--- START ---

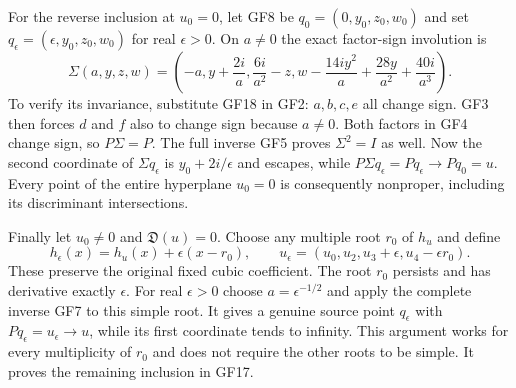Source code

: For the reverse inclusion at $u_0=0$, let GF8 be
$q_0=(0,y_0,z_0,w_0)$ and set
$q_\epsilon=(\epsilon,y_0,z_0,w_0)$ for real $\epsilon>0$.
On $a\ne0$ the exact factor-sign involution is
\begin{equation}
 \Sigma(a,y,z,w)=\left(-a,y+\frac{2i}{a},\frac{6i}{a^2}-z,
 w-\frac{14iy^2}{a}+\frac{28y}{a^2}+\frac{40i}{a^3}\right).
 \tag{GF18}
\end{equation}
To verify its invariance, substitute GF18 in GF2: $a,b,c,e$
all change sign. GF3 then forces $d$ and $f$ also to change sign
because $a\ne0$. Both factors in GF4 change sign, so
$P\Sigma=P$. The full inverse GF5 proves $\Sigma^2=I$ as well.
Now the second coordinate of $\Sigma q_\epsilon$ is
$y_0+2i/\epsilon$ and escapes, while
$P\Sigma q_\epsilon=Pq_\epsilon\to Pq_0=u$.
Every point of the entire hyperplane $u_0=0$ is consequently
nonproper, including its discriminant intersections.

Finally let $u_0\ne0$ and $\mathfrak D(u)=0$. Choose any multiple
root $r_0$ of $h_u$ and define
\[
 h_\epsilon(x)=h_u(x)+\epsilon(x-r_0),\qquad
 u_\epsilon=(u_0,u_2,u_3+\epsilon,u_4-\epsilon r_0).
\]
These preserve the original fixed cubic coefficient.
The root $r_0$ persists and has derivative exactly $\epsilon$.
For real $\epsilon>0$ choose $a=\epsilon^{-1/2}$ and apply the
complete inverse GF7 to this simple root. It gives a genuine
source point $q_\epsilon$ with $Pq_\epsilon=u_\epsilon\to u$,
while its first coordinate tends to infinity. This argument works
for every multiplicity of $r_0$ and does not require the other roots
to be simple. It proves the remaining inclusion in GF17.

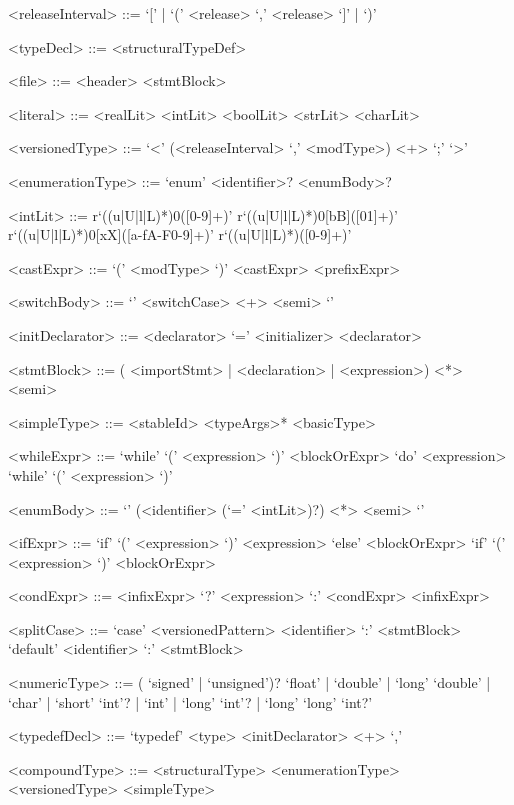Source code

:\documentclass[10pt,letterpaper]{article}
\begin{document}
\begin{grammar}
  <releaseInterval> ::= 
    `[' |
    `(' <release> `,' <release> 
    `]' |
    `)'
  
  <typeDecl> ::= <structuralTypeDef>
  
  <file> ::= <header> <stmtBlock>
  
  <literal> ::= <realLit>
    \alt <intLit>
    \alt <boolLit>
    \alt <strLit>
    \alt <charLit>
  
  <versionedType> ::= `<' (<releaseInterval> `,' <modType>) <+> `;' `>'
  
  <enumerationType> ::= `enum' <identifier>? <enumBody>?
  
  <intLit> ::= r`((u|U|l|L)*)0([0-9]+)'
    \alt r`((u|U|l|L)*)0[bB]([01]+)'
    \alt r`((u|U|l|L)*)0[xX]([a-fA-F0-9]+)'
    \alt r`((u|U|l|L)*)([0-9]+)'
  
  <castExpr> ::= `(' <modType> `)' <castExpr>
    \alt <prefixExpr>
  
  <switchBody> ::= `{' <switchCase> <+> <semi> `}'
  
  <initDeclarator> ::= <declarator> `=' <initializer>
    \alt <declarator>
  
  <stmtBlock> ::= (
    <importStmt> |
    <declaration> |
    <expression>) <*> <semi>
  
  <simpleType> ::= <stableId> <typeArgs>*
    \alt <basicType>
  
  <whileExpr> ::= `while' `(' <expression> `)' <blockOrExpr>
    \alt `do' <expression> `while' `(' <expression> `)'
  
  <enumBody> ::= `{' (<identifier> (`=' <intLit>)?) <*> <semi> `}'
  
  <ifExpr> ::= `if' `(' <expression> `)' <expression> `else' <blockOrExpr>
    \alt `if' `(' <expression> `)' <blockOrExpr>
  
  <condExpr> ::= <infixExpr> `?' <expression> `:' <condExpr>
    \alt <infixExpr>
  
  <splitCase> ::= `case' <versionedPattern> <identifier> `:' <stmtBlock>
    \alt `default' <identifier> `:' <stmtBlock>
  
  <numericType> ::= (
    `signed' |
    `unsigned')? 
    `float' |
    `double' |
    `long' `double' |
    `char' |
    `short' `int'? |
    `int' |
    `long' `int'? |
    `long' `long' `int?'
  
  <typedefDecl> ::= `typedef' <type> <initDeclarator> <+> `,'
  
  <compoundType> ::= <structuralType>
    \alt <enumerationType>
    \alt <versionedType>
    \alt <simpleType>
  

\end{grammar}
\end{document}
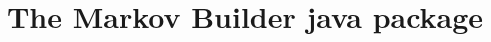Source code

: \documentclass[10pt]{article}
\begin{document}
\title{The Markov Builder java package}


\end{document}
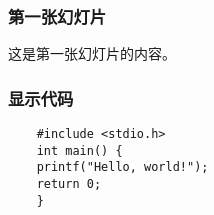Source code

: \documentclass[UTF8]{ctexbeamer}
\begin{document}
\begin{frame}
    \frametitle{第一张幻灯片}
    这是第一张幻灯片的内容。
\end{frame}

\begin{frame}[fragile]
    \frametitle{显示代码}
    \begin{verbatim}
    #include <stdio.h>
    int main() {
    printf("Hello, world!");
    return 0;
    }
    \end{verbatim}
\end{frame}


\begin{columns}
\end{columns}
    
\end{document}
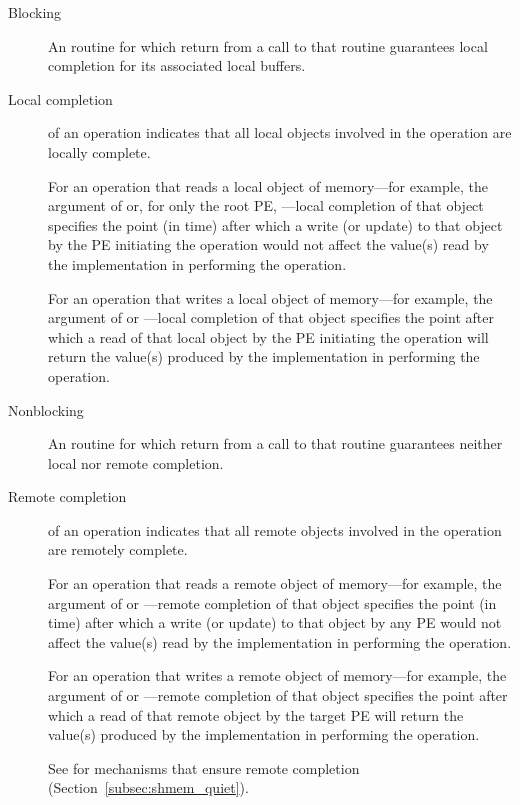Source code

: \begin{description}

\item[Blocking] An \openshmem routine for which return from a call to
  that routine guarantees local completion for its associated local
  buffers.

\item[Local completion] of an \openshmem operation indicates that all
  local objects involved in the operation are locally complete.

  For an \openshmem operation that reads a local object of
  memory---for example, the \source{} argument of 
  or, for only the root \ac{PE}, ---local
  completion of that object specifies the point (in time) after which
  a write (or update) to that object by the \ac{PE} initiating the
  operation would not affect the value(s) read by the \openshmem
  implementation in performing the operation.

  For an \openshmem operation that writes a local object of
  memory---for example, the \dest{} argument of  or
  ---local completion of that object
  specifies the point after which a read of that local object by the
  \ac{PE} initiating the operation will return the value(s) produced
  by the \openshmem implementation in performing the operation.

\item[Nonblocking] An \openshmem routine for which return from a call
  to that routine guarantees neither local nor remote completion.

\item[Remote completion] of an \openshmem operation indicates that all
  remote objects involved in the operation are remotely complete.

  For an \openshmem operation that reads a remote object of
  memory---for example, the \source{} argument of  or
  ---remote completion of that object
  specifies the point (in time) after which a write (or update) to
  that object by any \ac{PE} would not affect the value(s) read by the
  \openshmem implementation in performing the operation.

  For an \openshmem operation that writes a remote object of
  memory---for example, the \dest{} argument of  or
  ---remote completion of that object
  specifies the point after which a read of that remote object by the
  target \ac{PE} will return the value(s) produced by the \openshmem
  implementation in performing the operation.

  See  for mechanisms that ensure remote completion
  (Section~\ref{subsec:shmem_quiet}).

\end{description}
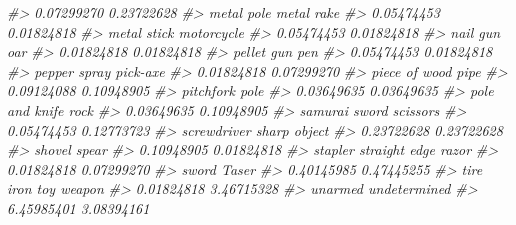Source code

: \documentclass[
  12pt,
]{book}
\newenvironment{Shaded}{\begin{snugshade}}{\end{snugshade}}
\newcommand{\CommentTok}[1]{\textcolor[rgb]{0.37,0.37,0.37}{\textit{#1}}}
\begin{document}
\begin{Shaded}
\begin{Highlighting}[]
\CommentTok{\#>                       0.07299270                       0.23722628 }
\CommentTok{\#>                       metal pole                       metal rake }
\CommentTok{\#>                       0.05474453                       0.01824818 }
\CommentTok{\#>                      metal stick                       motorcycle }
\CommentTok{\#>                       0.05474453                       0.01824818 }
\CommentTok{\#>                         nail gun                              oar }
\CommentTok{\#>                       0.01824818                       0.01824818 }
\CommentTok{\#>                       pellet gun                              pen }
\CommentTok{\#>                       0.05474453                       0.01824818 }
\CommentTok{\#>                     pepper spray                         pick{-}axe }
\CommentTok{\#>                       0.01824818                       0.07299270 }
\CommentTok{\#>                    piece of wood                             pipe }
\CommentTok{\#>                       0.09124088                       0.10948905 }
\CommentTok{\#>                        pitchfork                             pole }
\CommentTok{\#>                       0.03649635                       0.03649635 }
\CommentTok{\#>                   pole and knife                             rock }
\CommentTok{\#>                       0.03649635                       0.10948905 }
\CommentTok{\#>                    samurai sword                         scissors }
\CommentTok{\#>                       0.05474453                       0.12773723 }
\CommentTok{\#>                      screwdriver                     sharp object }
\CommentTok{\#>                       0.23722628                       0.23722628 }
\CommentTok{\#>                           shovel                            spear }
\CommentTok{\#>                       0.10948905                       0.01824818 }
\CommentTok{\#>                          stapler              straight edge razor }
\CommentTok{\#>                       0.01824818                       0.07299270 }
\CommentTok{\#>                            sword                            Taser }
\CommentTok{\#>                       0.40145985                       0.47445255 }
\CommentTok{\#>                        tire iron                       toy weapon }
\CommentTok{\#>                       0.01824818                       3.46715328 }
\CommentTok{\#>                          unarmed                     undetermined }
\CommentTok{\#>                       6.45985401                       3.08394161 }

\end{Highlighting}
\end{Shaded}
\end{document}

--- END ---

Exercise goal: Find each line in the listing above that contains "item", and copy that line.

Answer below:
\item[Blocking] An \openshmem routine for which return from a call to
\item[Local completion] of an \openshmem operation indicates that all
\item[Nonblocking] An \openshmem routine for which return from a call
\item[Remote completion] of an \openshmem operation indicates that all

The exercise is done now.